38. Learned Counsel appearing for the Petitioners in Revision Petition Nos. 2955 to 2963 of 2018 submitted that once the University is declared as ‘Deemed University’ all functions and activities governed by the University Grants Commission Act (UGC Act), fall within the definition of ‘Authority’ within the meaning of Article 12 of the Constitution and would be amenable only to the jurisdiction of the High Court. It is contended that even if the Education Institutions do not have a proper affiliation, Consumer Fora do not have jurisdiction to entertain the same. In our view even if an Institution imparting education does not have a proper affiliation in imparting education, it is not rendering any service and, therefore, will be out of the purview of the Consumer Protection Act, 1986.
39. Learned Counsel appearing for the Petitioner in Revision Petition No. 222 of 2015 vehemently contended that the Complainant had taken admission in B. Ed. course of the Opposite Party on the assurance that the said college was recognized by National Council of Technical Education (NCTE) and affiliated with the Opposite Party No. 2, Uttrakhand Technical University, who subsequently came to know that the Institute was not recognized by NCTE and therefore sought for refund of the fees. Whether such an unfair trade practice post admission would fall within the ambit of the Act needs to be seen. As the Institution is imparting education though it has been not recognized by the National Council of Technical Education, it would not make any difference because it will be covered under the education.

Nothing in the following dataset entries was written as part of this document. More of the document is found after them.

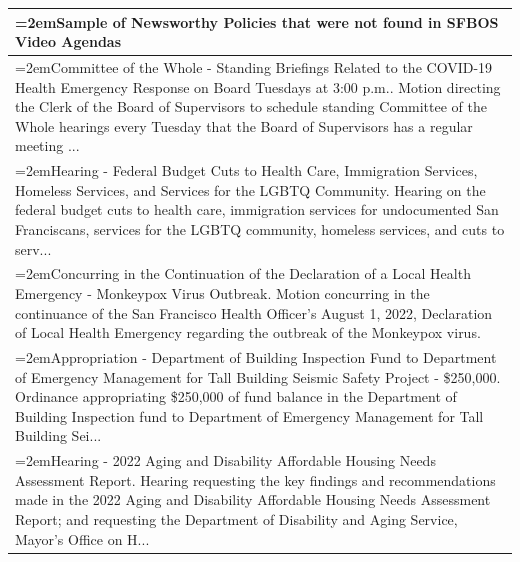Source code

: \documentclass[11pt]{article}
\begin{document}
\begin{table}[t]
\begin{tabularx}{\linewidth}{>{\hangindent=2em}X}
\toprule
Sample of Newsworthy Policies that were not found in SFBOS Video Agendas \\
\midrule
Committee of the Whole - Standing Briefings Related to the COVID-19 Health Emergency Response on Board Tuesdays at 3:00 p.m.. Motion directing the Clerk of the Board of Supervisors to schedule standing Committee of the Whole hearings every Tuesday that the Board of Supervisors has a regular meeting ... \\
Hearing - Federal Budget Cuts to Health Care, Immigration Services, Homeless Services, and Services for the LGBTQ Community. Hearing on the federal budget cuts to health care, immigration services for undocumented San Franciscans, services for the LGBTQ community, homeless services, and cuts to serv... \\
 Concurring in the Continuation of the Declaration of a Local Health Emergency - Monkeypox Virus Outbreak. Motion concurring in the continuance of the San Francisco Health Officer's August 1, 2022, Declaration of Local Health Emergency regarding the outbreak of the Monkeypox virus. \\
Appropriation - Department of Building Inspection Fund to Department of Emergency Management for Tall Building Seismic Safety Project - \$250,000. Ordinance appropriating \$250,000 of fund balance in the Department of Building Inspection fund to Department of Emergency Management for Tall Building Sei... \\
Hearing - 2022 Aging and Disability Affordable Housing Needs Assessment Report. Hearing requesting the key findings and recommendations made in the 2022 Aging and Disability Affordable Housing Needs Assessment Report; and requesting the Department of Disability and Aging Service, Mayor's Office on H... \\

\end{tabularx}
\end{table}
\end{document}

Thus, the said Institute would not be rendering any service as defined in the provisions of the Consumer Protection Act, 1986.
40. There may be instances where there may be defect/deficiency of service in pre-admission stages by an educational Institution but as the educational Institutions are not rendering any service by imparting education, these instances will also not give any right for a person to approach the Consumer Fora under the provisions of the Consumer Protection Act, 1986.
41. Learned Counsel for the Educational Institution in Revision Petition No. 1731 to 1733 of 2017 argued that imparting education in a school is not limited to teaching in a class room and involves within its ambit other co-curricular activities including taking out the students for educational trips etc., for their overall growth and development and improvement of their faculties. In that matter, the children were taken by the Respondents for an “educational excursion trip” to a place of historical importance, and it was contended that, any shortcoming or negligence during the course of such an act falls within the definition of imparting education and therefore shall not fall within the domain of the Consumer Protection Act. 1986. Another issue which was raised is with respect to any defect or deficiency which may arise on account of a student drowning in a swimming pool maintained by the Educational Institution. We are of the considered opinion that such incidental activities of an Educational Institution while imparting education would also not amount to rendering any service under the provisions of the Consumer Protection Act, 1986.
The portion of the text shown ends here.